THE TASK => In the listing below, locate the lines that hold "hacia" and copy them.

DATA SUPPLIED =>
+--

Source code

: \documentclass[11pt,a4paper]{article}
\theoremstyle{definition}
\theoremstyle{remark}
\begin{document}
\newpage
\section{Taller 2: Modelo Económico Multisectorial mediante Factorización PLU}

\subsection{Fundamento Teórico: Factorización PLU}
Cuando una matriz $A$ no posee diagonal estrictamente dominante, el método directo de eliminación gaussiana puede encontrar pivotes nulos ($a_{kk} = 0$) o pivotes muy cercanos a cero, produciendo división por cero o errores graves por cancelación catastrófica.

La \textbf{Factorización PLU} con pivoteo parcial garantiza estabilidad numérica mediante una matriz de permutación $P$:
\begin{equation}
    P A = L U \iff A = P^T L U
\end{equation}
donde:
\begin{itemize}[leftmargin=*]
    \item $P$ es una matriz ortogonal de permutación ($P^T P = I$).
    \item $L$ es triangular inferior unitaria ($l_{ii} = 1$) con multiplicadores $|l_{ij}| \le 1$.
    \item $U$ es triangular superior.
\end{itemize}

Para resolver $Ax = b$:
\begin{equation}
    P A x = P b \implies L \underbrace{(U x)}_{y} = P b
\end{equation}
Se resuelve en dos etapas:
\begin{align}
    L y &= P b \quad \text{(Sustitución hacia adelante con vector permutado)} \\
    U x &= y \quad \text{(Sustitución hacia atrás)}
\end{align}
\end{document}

+--

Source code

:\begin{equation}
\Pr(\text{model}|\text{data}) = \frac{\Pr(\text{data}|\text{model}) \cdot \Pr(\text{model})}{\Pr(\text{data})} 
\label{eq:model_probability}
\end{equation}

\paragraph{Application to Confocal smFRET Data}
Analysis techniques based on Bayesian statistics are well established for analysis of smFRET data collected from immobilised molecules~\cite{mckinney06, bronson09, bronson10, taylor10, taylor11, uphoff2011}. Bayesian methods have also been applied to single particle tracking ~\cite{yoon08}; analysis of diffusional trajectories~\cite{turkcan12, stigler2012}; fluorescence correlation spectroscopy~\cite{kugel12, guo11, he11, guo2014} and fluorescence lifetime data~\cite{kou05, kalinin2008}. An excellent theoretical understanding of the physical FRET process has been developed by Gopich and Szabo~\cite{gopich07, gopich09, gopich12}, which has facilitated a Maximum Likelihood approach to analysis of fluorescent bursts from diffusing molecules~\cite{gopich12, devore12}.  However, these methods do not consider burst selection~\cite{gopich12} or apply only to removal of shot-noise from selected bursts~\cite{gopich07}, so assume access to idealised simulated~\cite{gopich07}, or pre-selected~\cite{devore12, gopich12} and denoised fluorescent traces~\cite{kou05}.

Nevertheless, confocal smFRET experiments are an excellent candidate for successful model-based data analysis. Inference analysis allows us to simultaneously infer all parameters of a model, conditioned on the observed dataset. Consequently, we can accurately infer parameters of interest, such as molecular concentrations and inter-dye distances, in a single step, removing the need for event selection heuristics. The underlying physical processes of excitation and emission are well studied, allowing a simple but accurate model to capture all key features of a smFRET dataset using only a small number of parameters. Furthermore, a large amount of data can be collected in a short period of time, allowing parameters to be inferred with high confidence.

+--

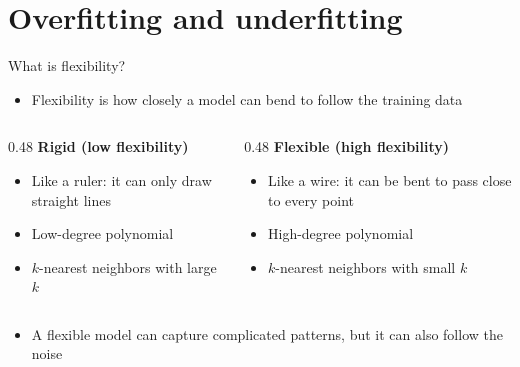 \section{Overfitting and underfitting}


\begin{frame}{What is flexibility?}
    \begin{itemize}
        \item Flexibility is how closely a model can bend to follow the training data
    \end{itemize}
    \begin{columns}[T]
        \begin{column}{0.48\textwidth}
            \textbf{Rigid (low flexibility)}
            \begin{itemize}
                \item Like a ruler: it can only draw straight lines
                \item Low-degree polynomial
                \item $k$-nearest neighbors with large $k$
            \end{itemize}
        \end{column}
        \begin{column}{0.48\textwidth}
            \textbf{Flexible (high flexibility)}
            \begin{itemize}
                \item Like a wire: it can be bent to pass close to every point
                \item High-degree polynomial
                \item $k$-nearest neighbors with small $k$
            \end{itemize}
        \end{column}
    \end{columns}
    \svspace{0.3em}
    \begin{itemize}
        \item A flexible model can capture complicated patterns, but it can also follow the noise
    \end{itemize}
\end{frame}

+--

PROBLEM SOLUTION =>
    L y &= P b \quad \text{(Sustitución hacia adelante con vector permutado)} \\
    U x &= y \quad \text{(Sustitución hacia atrás)}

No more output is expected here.